§ **Exercise input**
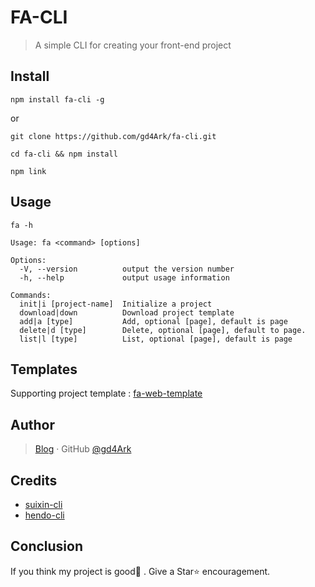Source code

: # FA-CLI

> A simple CLI for creating your front-end project

## Install

```
npm install fa-cli -g
```

or

```
git clone https://github.com/gd4Ark/fa-cli.git

cd fa-cli && npm install

npm link
```

## Usage

```
fa -h
```

```
Usage: fa <command> [options]

Options:
  -V, --version          output the version number
  -h, --help             output usage information

Commands:
  init|i [project-name]  Initialize a project
  download|down          Download project template
  add|a [type]           Add, optional [page], default is page
  delete|d [type]        Delete, optional [page], default to page.
  list|l [type]          List, optional [page], default is page
```

## Templates

Supporting project template : [fa-web-template](https://github.com/fa-web-template)

## Author

> [Blog](https://4ark.me/) · GitHub [@gd4Ark](https://github.com/gd4Ark)

## Credits

- [suixin-cli](https://github.com/Estelle00/suixin-cli)
- [hendo-cli](https://github.com/qh08/hendo-cli)

## Conclusion

If you think my project is good👏 . Give a Star⭐ encouragement.
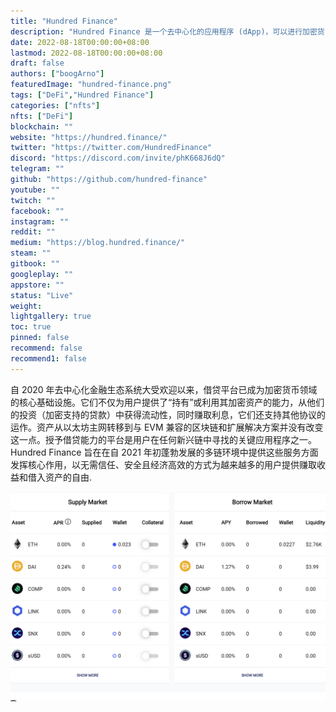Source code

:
 ```yaml
---
title: "Hundred Finance"
description: "Hundred Finance 是一个去中心化的应用程序 (dApp)，可以进行加密货币的借贷。"
date: 2022-08-18T00:00:00+08:00
lastmod: 2022-08-18T00:00:00+08:00
draft: false
authors: ["boogArno"]
featuredImage: "hundred-finance.png"
tags: ["DeFi","Hundred Finance"]
categories: ["nfts"]
nfts: ["DeFi"]
blockchain: ""
website: "https://hundred.finance/"
twitter: "https://twitter.com/HundredFinance"
discord: "https://discord.com/invite/phK668J6dQ"
telegram: ""
github: "https://github.com/hundred-finance"
youtube: ""
twitch: ""
facebook: ""
instagram: ""
reddit: ""
medium: "https://blog.hundred.finance/"
steam: ""
gitbook: ""
googleplay: ""
appstore: ""
status: "Live"
weight: 
lightgallery: true
toc: true
pinned: false
recommend: false
recommend1: false
---
```

自 2020 年去中心化金融生态系统大受欢迎以来，借贷平台已成为加密货币领域的核心基础设施。它们不仅为用户提供了“持有”或利用其加密资产的能力，从他们的投资（加密支持的贷款）中获得流动性，同时赚取利息，它们还支持其他协议的运作。资产从以太坊主网转移到与 EVM 兼容的区块链和扩展解决方案并没有改变这一点。授予借贷能力的平台是用户在任何新兴链中寻找的关键应用程序之一。 Hundred Finance 旨在在自 2021 年初蓬勃发展的多链环境中提供这些服务方面发挥核心作用，以无需信任、安全且经济高效的方式为越来越多的用户提供赚取收益和借入资产的自由.

![hundredfinance-dapp-defi-ethereum-image1_1986798ee7a8258d443cd2517b6bfbb3](hundredfinance-dapp-defi-ethereum-image1_1986798ee7a8258d443cd2517b6bfbb3.png)
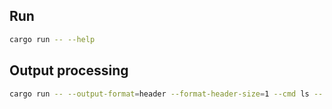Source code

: ## Run

```bash
cargo run -- --help
```

## Output processing


```bash
cargo run -- --output-format=header --format-header-size=1 --cmd ls -- -l -a -al '-l -a'
```

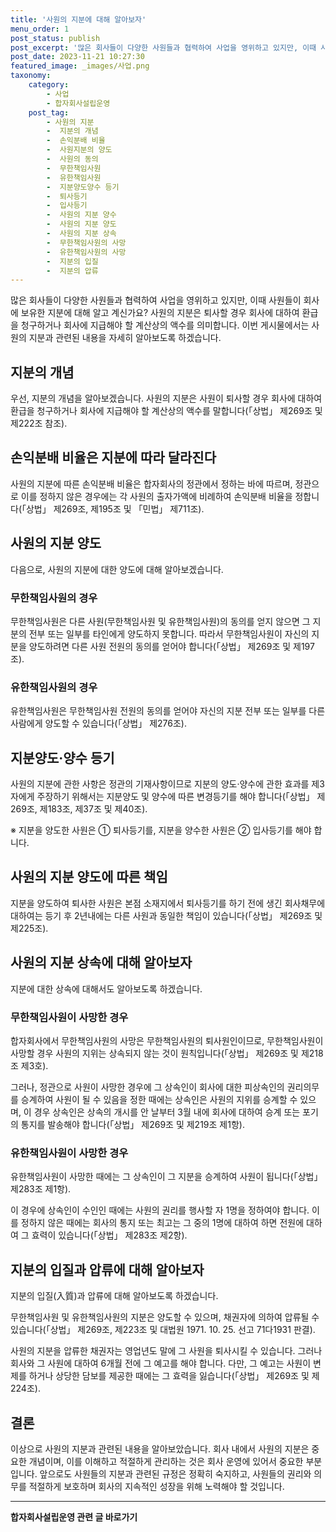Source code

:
 ```yaml
---
title: '사원의 지분에 대해 알아보자'
menu_order: 1
post_status: publish
post_excerpt: '많은 회사들이 다양한 사원들과 협력하여 사업을 영위하고 있지만, 이때 사원들이 회사에 보유한 지분에 대해 알고 계신가요  사원의 지분은 퇴사할 경우 회사에 대하여 환급을 청구하거나 회사에 지급해야 할 계산상의 액수를 의미합니다. 이번 게시물에서는 사원의 지분과 관련된 내용을 자세히 알아보도록 하겠습니다.'
post_date: 2023-11-21 10:27:30
featured_image: _images/사업.png
taxonomy:
    category:
        - 사업
        - 합자회사설립운영
    post_tag:
        - 사원의 지분
        -  지분의 개념
        -  손익분배 비율
        -  사원지분의 양도
        -  사원의 동의
        -  무한책임사원
        -  유한책임사원
        -  지분양도양수 등기
        -  퇴사등기
        -  입사등기
        -  사원의 지분 양수
        -  사원의 지분 양도
        -  사원의 지분 상속
        -  무한책임사원의 사망
        -  유한책임사원의 사망
        -  지분의 입질
        -  지분의 압류
---
```



많은 회사들이 다양한 사원들과 협력하여 사업을 영위하고 있지만, 이때 사원들이 회사에 보유한 지분에 대해 알고 계신가요? 사원의 지분은 퇴사할 경우 회사에 대하여 환급을 청구하거나 회사에 지급해야 할 계산상의 액수를 의미합니다. 이번 게시물에서는 사원의 지분과 관련된 내용을 자세히 알아보도록 하겠습니다.

## 지분의 개념

우선, 지분의 개념을 알아보겠습니다. 사원의 지분은 사원이 퇴사할 경우 회사에 대하여 환급을 청구하거나 회사에 지급해야 할 계산상의 액수를 말합니다(「상법」 제269조 및 제222조 참조).

## 손익분배 비율은 지분에 따라 달라진다

사원의 지분에 따른 손익분배 비율은 합자회사의 정관에서 정하는 바에 따르며, 정관으로 이를 정하지 않은 경우에는 각 사원의 출자가액에 비례하여 손익분배 비율을 정합니다(「상법」 제269조, 제195조 및 「민법」 제711조).

## 사원의 지분 양도

다음으로, 사원의 지분에 대한 양도에 대해 알아보겠습니다.

### 무한책임사원의 경우

무한책임사원은 다른 사원(무한책임사원 및 유한책임사원)의 동의를 얻지 않으면 그 지분의 전부 또는 일부를 타인에게 양도하지 못합니다. 따라서 무한책임사원이 자신의 지분을 양도하려면 다른 사원 전원의 동의를 얻어야 합니다(「상법」 제269조 및 제197조).

### 유한책임사원의 경우

유한책임사원은 무한책임사원 전원의 동의를 얻어야 자신의 지분 전부 또는 일부를 다른 사람에게 양도할 수 있습니다(「상법」 제276조).

## 지분양도·양수 등기

사원의 지분에 관한 사항은 정관의 기재사항이므로 지분의 양도·양수에 관한 효과를 제3자에게 주장하기 위해서는 지분양도 및 양수에 따른 변경등기를 해야 합니다(「상법」 제269조, 제183조, 제37조 및 제40조).

※ 지분을 양도한 사원은 ① 퇴사등기를, 지분을 양수한 사원은 ② 입사등기를 해야 합니다.

## 사원의 지분 양도에 따른 책임

지분을 양도하여 퇴사한 사원은 본점 소재지에서 퇴사등기를 하기 전에 생긴 회사채무에 대하여는 등기 후 2년내에는 다른 사원과 동일한 책임이 있습니다(「상법」 제269조 및 제225조).

## 사원의 지분 상속에 대해 알아보자

지분에 대한 상속에 대해서도 알아보도록 하겠습니다.

### 무한책임사원이 사망한 경우

합자회사에서 무한책임사원의 사망은 무한책임사원의 퇴사원인이므로, 무한책임사원이 사망할 경우 사원의 지위는 상속되지 않는 것이 원칙입니다(「상법」 제269조 및 제218조 제3호).

그러나, 정관으로 사원이 사망한 경우에 그 상속인이 회사에 대한 피상속인의 권리의무를 승계하여 사원이 될 수 있음을 정한 때에는 상속인은 사원의 지위를 승계할 수 있으며, 이 경우 상속인은 상속의 개시를 안 날부터 3월 내에 회사에 대하여 승계 또는 포기의 통지를 발송해야 합니다(「상법」 제269조 및 제219조 제1항).

### 유한책임사원이 사망한 경우

유한책임사원이 사망한 때에는 그 상속인이 그 지분을 승계하여 사원이 됩니다(「상법」 제283조 제1항).

이 경우에 상속인이 수인인 때에는 사원의 권리를 행사할 자 1명을 정하여야 합니다. 이를 정하지 않은 때에는 회사의 통지 또는 최고는 그 중의 1명에 대하여 하면 전원에 대하여 그 효력이 있습니다(「상법」 제283조 제2항).

## 지분의 입질과 압류에 대해 알아보자

지분의 입질(入質)과 압류에 대해 알아보도록 하겠습니다.

무한책임사원 및 유한책임사원의 지분은 양도할 수 있으며, 채권자에 의하여 압류될 수 있습니다(「상법」 제269조, 제223조 및 대법원 1971. 10. 25. 선고 71다1931 판결).

사원의 지분을 압류한 채권자는 영업년도 말에 그 사원을 퇴사시킬 수 있습니다. 그러나 회사와 그 사원에 대하여 6개월 전에 그 예고를 해야 합니다. 다만, 그 예고는 사원이 변제를 하거나 상당한 담보를 제공한 때에는 그 효력을 잃습니다(「상법」 제269조 및 제224조).

## 결론

이상으로 사원의 지분과 관련된 내용을 알아보았습니다. 회사 내에서 사원의 지분은 중요한 개념이며, 이를 이해하고 적절하게 관리하는 것은 회사 운영에 있어서 중요한 부분입니다. 앞으로도 사원들의 지분과 관련된 규정은 정확히 숙지하고, 사원들의 권리와 의무를 적절하게 보호하며 회사의 지속적인 성장을 위해 노력해야 할 것입니다.
<!-- wp:separator -->
<hr class="wp-block-separator has-alpha-channel-opacity"/>
<!-- /wp:separator -->

<!-- wp:group {"backgroundColor":"base","layout":{"type":"constrained"}} -->
<div class="wp-block-group has-base-background-color has-background"><!-- wp:paragraph {"align":"center","fontSize":"medium"} -->
<p class="has-text-align-center has-large-font-size"><strong>합자회사설립운영 관련 글 바로가기</strong></p>
<!-- /wp:paragraph -->


<!-- wp:latest-posts
{"categories":[{"id":27402,"count":19,"description":"","link":"https://uknowlaw.com/category/%ed%95%a9%ec%9e%90%ed%9a%8c%ec%82%ac%ec%84%a4%eb%a6%bd%ec%9a%b4%ec%98%81/","name":"합자회사설립운영","slug":"합자회사설립운영","taxonomy":"category","parent":0,"meta":[],"_links":{"self":[{"href":"https://uknowlaw.com/wp-json/wp/v2/categories/27402"}],"collection":[{"href":"https://uknowlaw.com/wp-json/wp/v2/categories"}],"about":[{"href":"https://uknowlaw.com/wp-json/wp/v2/taxonomies/category"}],"wp:post_type":[{"href":"https://uknowlaw.com/wp-json/wp/v2/posts?categories=27402"}],"curies":[{"name":"wp","href":"https://api.w.org/{rel}","templated":true}]}}],"postsToShow":100,"excerptLength":28,"postLayout":"grid","columns":2,"featuredImageAlign":"left","featuredImageSizeSlug":"large","fontSize":"small"} /--></div>
<!-- /wp:group -->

§ **Aim of the exercise**
Your answer should be the lines of the listing above between the line holding "대해 알고 계신가요?" and the line holding "## 손익분배 비율은 지분에 따라 달라진다", inclusive, restated word for word and alone.

§ **Exercise response**
많은 회사들이 다양한 사원들과 협력하여 사업을 영위하고 있지만, 이때 사원들이 회사에 보유한 지분에 대해 알고 계신가요? 사원의 지분은 퇴사할 경우 회사에 대하여 환급을 청구하거나 회사에 지급해야 할 계산상의 액수를 의미합니다. 이번 게시물에서는 사원의 지분과 관련된 내용을 자세히 알아보도록 하겠습니다.

## 지분의 개념

우선, 지분의 개념을 알아보겠습니다. 사원의 지분은 사원이 퇴사할 경우 회사에 대하여 환급을 청구하거나 회사에 지급해야 할 계산상의 액수를 말합니다(「상법」 제269조 및 제222조 참조).

## 손익분배 비율은 지분에 따라 달라진다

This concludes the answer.